Transcatheter ductal stenting in critical neonatal Ebstein's anomaly

Abstract

Symptomatic neonatal Ebstein's anomaly shows a very poor outcome, most frequently due to duct-dependent pulmonary circulation caused by functional pulmonary valve atresia. In this setting, percutaneous ductal stenting using high-flexibility coronary stents might be a highly cost-effective alternative to systemic-to-pulmonary shunt. Three newborns (age 4.7 +/- 2.9 days; weight 3.0 +/- 0.3 kg) with critical, duct-dependent tricuspid valve Ebstein's anomaly and functional pulmonary atresia unresponsive to prostaglandin infusion and multidrug vasodilator therapy, underwent duct stabilization with high-flexibility, open-cell stents as an alternative to surgical palliation.

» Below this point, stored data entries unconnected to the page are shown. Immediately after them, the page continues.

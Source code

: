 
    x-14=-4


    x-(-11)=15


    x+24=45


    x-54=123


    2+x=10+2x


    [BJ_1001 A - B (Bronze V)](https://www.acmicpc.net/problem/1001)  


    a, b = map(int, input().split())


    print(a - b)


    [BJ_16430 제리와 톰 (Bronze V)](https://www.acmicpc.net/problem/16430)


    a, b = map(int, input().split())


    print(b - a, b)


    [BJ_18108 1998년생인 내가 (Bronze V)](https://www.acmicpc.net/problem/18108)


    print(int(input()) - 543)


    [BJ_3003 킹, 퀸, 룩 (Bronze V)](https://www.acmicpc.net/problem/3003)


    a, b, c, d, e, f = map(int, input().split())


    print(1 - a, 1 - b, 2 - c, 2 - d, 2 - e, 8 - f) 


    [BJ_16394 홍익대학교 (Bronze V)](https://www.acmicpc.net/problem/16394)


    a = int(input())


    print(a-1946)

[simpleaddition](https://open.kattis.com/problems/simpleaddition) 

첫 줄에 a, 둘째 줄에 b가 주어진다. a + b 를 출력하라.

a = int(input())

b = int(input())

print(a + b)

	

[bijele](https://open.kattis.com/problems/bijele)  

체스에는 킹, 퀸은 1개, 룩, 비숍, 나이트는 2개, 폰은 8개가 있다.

Their echocardiographic picture predicted a very high mortality rate. In two cases, the ductus arteriosus was recanalized using a combined pharmacological (local prostaglandin infusion) and mechanical (hydrophilic coronary guide-wire manipulation) approach. Stent implantation increased duct diameter from 0.5 +/- 0.7 to 3.2 +/- 0.2 mm (P < 0.0001), resulting in a significant rise in oxygen saturation from 67 +/- 9 to 92 +/- 4% (P < 0.00001). After the procedure, the patients were quickly weaned from mechanical ventilation and discharged after 16 +/- 7 days. Uneventful spontaneous ductal closure ensued in two patients in a few months, and percutaneous oxygen saturation was 87 +/- 3% at the last follow-up session (12 +/- 10 months). In critical newborns with severe, duct-dependent Ebstein's anomaly unresponsive to medical therapy, ductal stenting could be a reliable, safe and cost-effective alternative to either long-term prostaglandin treatment or surgical palliation, in view of lower-risk corrective surgery at older age. This option may also be attempted successfully within a few days of spontaneous ductal closure using a combined pharmacological and mechanical approach.